Il padre d'Italia regia di Fabio Mollo

Drammatico
recensione di Alessandra Graziosi

Un trentenne omosessuale appena uscito da una reazione deve accompagnare ad Asti una giovane ragazza incinta conosciuta in una dark room.

Il Padre d’Italia, pellicola agrodolce che vede protagonisti due dei più notevoli attori del cinema nostrano, è la riuscitissima opera seconda di Fabio Mollo, già regista del pluripremiato e molto apprezzato dalla critica Il sud è niente.

Siamo di fronte ad un film molto maturo e ben congegnato, senza per questo perdere in naturalezza, che catapulta lo spettatore dal mondo sottotono e contrastato dell’iper-responsabile Paolo (Luca Marinelli) a quello variopinto e candidamente folle di Mia (Isabella Ragonese), la quale vive come una gatta randagia e sembra non preoccuparsi mai del domani.

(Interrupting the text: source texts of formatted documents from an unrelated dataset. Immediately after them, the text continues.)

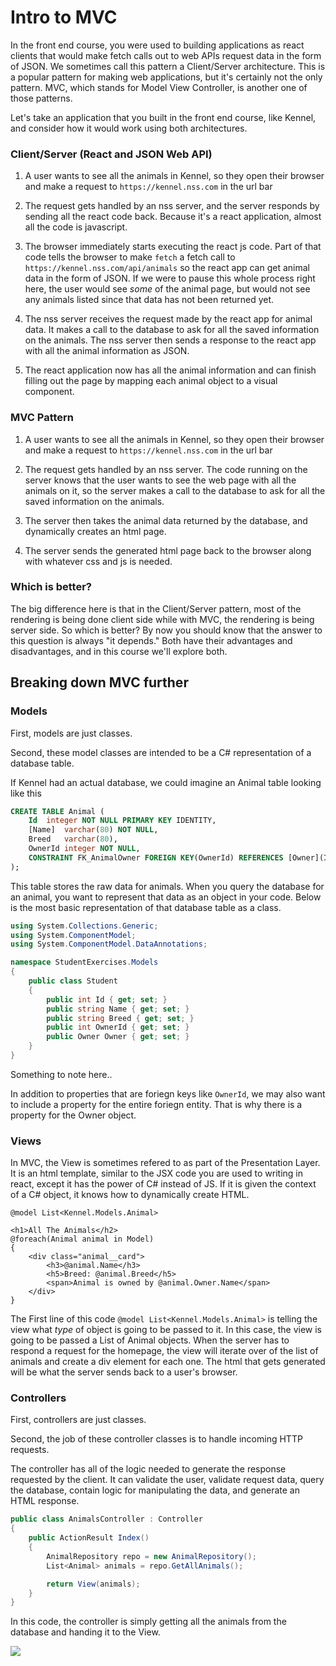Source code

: # Intro to MVC

In the front end course, you were used to building applications as react clients that would make fetch calls out to web APIs request data in the form of JSON.
We sometimes call this pattern a Client/Server architecture. This is a popular pattern for making web applications, but it's certainly not the only pattern.
MVC, which stands for Model View Controller, is another one of those patterns.

Let's take an application that you built in the front end course, like Kennel, and consider how it would work using both architectures.

### Client/Server (React and JSON Web API)
1. A user wants to see all the animals in Kennel, so they open their browser and make a request to `https://kennel.nss.com` in the url bar

1. The request gets handled by an nss server, and the server responds by sending all the react code back. Because it's a react application, almost all the code is javascript.

1. The browser immediately starts executing the react js code. Part of that code tells the browser to make `fetch` a fetch call to `https://kennel.nss.com/api/animals` so the react app can get animal data in the form of JSON. If we were to pause this whole process right here, the user would see _some_ of the animal page, but would not see any animals listed since that data has not been returned yet.

1. The nss server receives the request made by the react app for animal data. It makes a call to the database to ask for all the saved information on the animals. The nss server then sends a response to the react app with all the animal information as JSON.

1. The react application now has all the animal information and can finish filling out the page by mapping each animal object to a visual component.


### MVC Pattern

1. A user wants to see all the animals in Kennel, so they open their browser and make a request to `https://kennel.nss.com` in the url bar

1. The request gets handled by an nss server. The code running on the server knows that the user wants to see the web page with all the animals on it, so the server makes a call to the database to ask for all the saved information on the animals.

1. The server then takes the animal data returned by the database, and dynamically creates an html page.

1. The server sends the generated html page back to the browser along with whatever css and js is needed.

### Which is better?
The big difference here is that in the Client/Server pattern, most of the rendering is being done client side while with MVC, the rendering is being server side.
So which is better? By now you should know that the answer to this question is always "it depends." Both have their advantages and disadvantages, and in this course we'll explore both.


## Breaking down MVC further

### Models

First, models are just classes.

Second, these model classes are intended to be a C# representation of a database table.

If Kennel had an actual database, we could imagine an Animal table looking like this

```sql
CREATE TABLE Animal (
    Id	integer NOT NULL PRIMARY KEY IDENTITY,
    [Name]	varchar(80) NOT NULL,
    Breed	varchar(80),
    OwnerId	integer NOT NULL,
    CONSTRAINT FK_AnimalOwner FOREIGN KEY(OwnerId) REFERENCES [Owner](Id)
);
```

This table stores the raw data for animals. When you query the database for an animal, you want to represent that data as an object in your code. Below is the most basic representation of that database table as a class.


```cs
using System.Collections.Generic;
using System.ComponentModel;
using System.ComponentModel.DataAnnotations;

namespace StudentExercises.Models
{
    public class Student
    {
        public int Id { get; set; }
        public string Name { get; set; }
        public string Breed { get; set; }
        public int OwnerId { get; set; }
        public Owner Owner { get; set; }
    }
}
```

Something to note here.. 

In addition to properties that are foriegn keys like `OwnerId`, we may also want to include a property for the entire foriegn entity. That is why there is a property for the Owner object.

### Views

In MVC, the View is sometimes refered to as part of the Presentation Layer. It is an html template, similar to the JSX code you are used to writing in react, except it has the power of C# instead of JS. If it is given the context of a C# object, it knows how to dynamically create HTML.

```html+razor
@model List<Kennel.Models.Animal>

<h1>All The Animals</h2>
@foreach(Animal animal in Model)
{
    <div class="animal__card">
        <h3>@animal.Name</h3>
        <h5>Breed: @animal.Breed</h5>
        <span>Animal is owned by @animal.Owner.Name</span>
    </div>
}
```

The First line of this code `@model List<Kennel.Models.Animal>` is telling the view what _type_ of object is going to be passed to it. In this case, the view is going to be passed a List of Animal objects. When the server has to respond a request for the homepage, the view will iterate over of the list of animals and create a div element for each one. The html that gets generated will be what the server sends back to a user's browser.

### Controllers

First, controllers are just classes.

Second, the job of these controller classes is to handle incoming HTTP requests. 

The controller has all of the logic needed to generate the  response requested by the client. It can validate the user, validate request data, query the database, contain logic for manipulating the data, and generate an HTML response.

```csharp
public class AnimalsController : Controller
{
    public ActionResult Index()
    {
        AnimalRepository repo = new AnimalRepository();
        List<Animal> animals = repo.GetAllAnimals();

        return View(animals);
    }
}
```

In this code, the controller is simply getting all the animals from the database and handing it to the View. 



![](./images/asp-net-workflow.png)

Come ogni buddy movie e on the road che si rispetti, non sembrano esistere due protagonisti più incompatibili e lontani di così, almeno dalle premesse iniziali. Il piacere principale che si prova guardando Il Padre d’Italia sta proprio in questo assistere all’andirivieni di avvicinamenti e allontanamenti tra i due protagonisti, interpretati e diretti in modo magistrale.

A differenza di quanto accade purtroppo spesso in parte del cinema italiano, Paolo e Mia sono vivi e vividi, vivono di vita propria senza forzature di sorta per favorire la storia alla loro natura e modus vivendi.

Il Padre d’Italia è una deliziosa scoperta in grado di smuovere a chi lo permette molti cliché relazionali, psicologici e sociali, in particolare per quanto riguarda il concetto di identità e le annesse problematiche comportamentali.

Il bello è che nonostante la profondità della storia e dei personaggi, non assistiamo mai a un film a tesi: al contrario la naturalezza del tutto sembra trascinare in direzione di un vortice che prima o poi non può che spingerti fuori, solo che non sai quando…

Una cosa porta l’altra, un passo dopo l’altro, un’azione ad una reazione e così via per tutto il film, il quale mette in opera un’altra coraggiosa scelta: quella di ambientare la storia in un ristretto arco temporale continuativo, amplificando così la coerenza dell’insieme degli elementi diegetici. Come una diretta, il regista induce lo spettatore in una condizione di “voyerismo” molto pura, dato che al tempo stesso non molla neanche l’aspetto della verosimiglianza, camminando sul una stretta corda in bilico tra il particolarissimo e l’archetipico.